El ingeniero uruguayo José Foglia complementó la labor atendiendo las necesidades técnicas para dotarlo de aereación, alumbrado, calefacción, saneamiento, abastecimiento de agua y servicio de ascensores. Tres importantes pintores fueron convocados para pintar obras de grandes proporciones sobre el Éxodo, la Jura de la Constitución y el encuentro de las fuerzas de Artigas y Rondeau en el Cerrito, los coloristas Pedro Blanes Viale, Manuel Rosé y Ernesto Laroche, de paleta más sobria. Más modestamente, 600 obreros dejaron su firma en sus paredes y unos 2.500 trabajaron indirectamente en los materiales que lo hicieron posible.

El Libro del Centenario, publicado en 1930, destacaba el significado de toda esa magnificencia: realzar "la pureza del sufragio y la expresión de la verdadera soberanía popular que hace a las naciones fuertes y progresistas, dentro de normas de respeto a todos los derechos y deberes consagrados por la Constitución". La legislación electoral, que al precio sacrificial de tanta sangre garantizaba la participación de las minorías y mayorías en proporción a su número, era la que cosechaba los mayores elogios. Porque asombraba como lo hacen las conquistas recientes, porque hacía apenas dos décadas dirimían sus diferencias en el campo de batalla, porque Saravia —antes de caer en Masoller— ordenaba a los suyos ir a votar, pero sin dejar de comprar armas para defender el voto con ellas, si era necesario.

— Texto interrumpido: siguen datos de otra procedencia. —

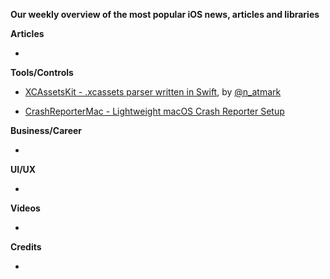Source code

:**Our weekly overview of the most popular iOS news, articles and libraries**


**Articles**

* 

**Tools/Controls**

* [XCAssetsKit - .xcassets parser written in Swift](https://github.com/natmark/XCAssetsKit), by [@n_atmark](https://twitter.com/n_atmark)

* [CrashReporterMac - Lightweight macOS Crash Reporter Setup](https://github.com/CleanCocoa/CrashReporter)

**Business/Career**

* 

**UI/UX**

* 

**Videos**

* 

**Credits**

* 
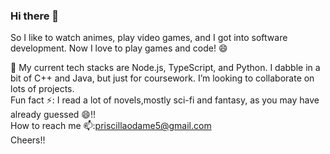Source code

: ### Hi there 👋 


<!--**Priscilla-Odame/Priscilla-Odame** is a ✨ _special_ ✨ repository because its `README.md` (this file) appears on your GitHub profile. -->

So I like to watch animes, play video games, and I got into software development. Now I love to play games and code! 😄

🔭 My current tech stacks are Node.js, TypeScript, and Python. I dabble in a bit of C++ and Java, but just for coursework.
 I’m looking to collaborate on lots of projects.
 <br>
 Fun fact ⚡: I read a lot of novels,mostly sci-fi and fantasy, as you may have already guessed 😄!!
 <br>
 How to reach me 📫:priscillaodame5@gmail.com
 <br>
Cheers!!
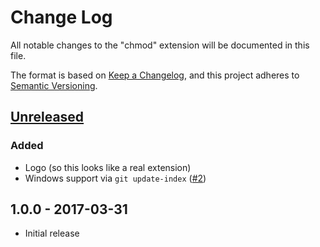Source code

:# Change Log
All notable changes to the "chmod" extension will be documented in this file.

The format is based on [Keep a Changelog](https://keepachangelog.com/en/1.0.0/),
and this project adheres to [Semantic Versioning](https://semver.org/spec/v2.0.0.html).

## [Unreleased]
### Added
- Logo (so this looks like a real extension)
- Windows support via `git update-index` ([#2](https://github.com/dlech/vscode-chmod/issues/2))

## 1.0.0 - 2017-03-31
- Initial release

[Unreleased]: https://github.com/dlech/vscode-chmod/compare/v1.0.0...HEAD
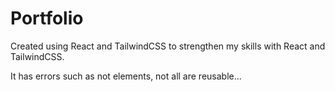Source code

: # Portfolio 


Created using React and TailwindCSS to strengthen my skills with React and TailwindCSS.

It has errors such as not elements, not all are reusable...

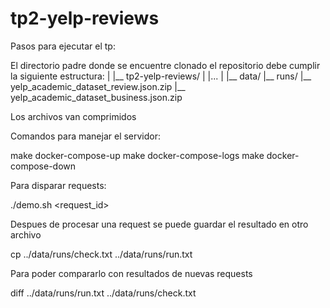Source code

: # tp2-yelp-reviews

Pasos para ejecutar el tp:

El directorio padre donde se encuentre clonado el repositorio debe cumplir la siguiente estructura:
|
|__ tp2-yelp-reviews/
|       |... 
|
|__ data/
      |__ runs/
      |__ yelp_academic_dataset_review.json.zip
      |__ yelp_academic_dataset_business.json.zip


Los archivos van comprimidos

Comandos para manejar el servidor:

make docker-compose-up
make docker-compose-logs
make docker-compose-down

Para disparar requests:

./demo.sh <request_id>

Despues de procesar una request se puede guardar el resultado en otro archivo

cp ../data/runs/check.txt ../data/runs/run.txt

Para poder compararlo con resultados de nuevas requests

diff ../data/runs/run.txt ../data/runs/check.txt
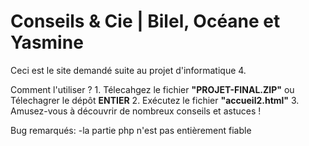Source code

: # Conseils & Cie | Bilel, Océane et Yasmine

Ceci est le site demandé suite au projet d'informatique 4.

Comment l'utiliser ?
    1. Télecahgez le fichier **"PROJET-FINAL.ZIP"** ou Télechagrer le dépôt  **ENTIER**
    2. Exécutez le fichier **"accueil2.html"**
    3. Amusez-vous à découvrir de nombreux conseils et astuces !


Bug remarqués: -la partie php n'est pas entièrement fiable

"Pocos países del mundo —decía el ya citado Libro— tienen como el Uruguay una legislación tan avanzada y completa en materia electoral. En ella se contemplan todos los postulados democráticos, se hace efectiva, real y cierta la soberanía popular, se establecen normas seguras para evitar la comisión del fraude, y se garante, por consiguiente, la representación que en la constitución de los Poderes Públicos corresponde a los diversos núcleos de opinión partidaria en que se divida la masa ciudadana del país".

El Palacio era una alabanza al sistema de convivencia alcanzado, al cierre del ciclo de guerras civiles, a la consolidación del sistema de partidos, a la democracia. Un símbolo encaramado en lo alto de las avenidas, posicionando al Poder Legislativo como la clave de bóveda del sistema político. No lo dirán los escáneres (ocupados en detectar humedades, fisuras, desgastes), por eso es bueno recordarlo.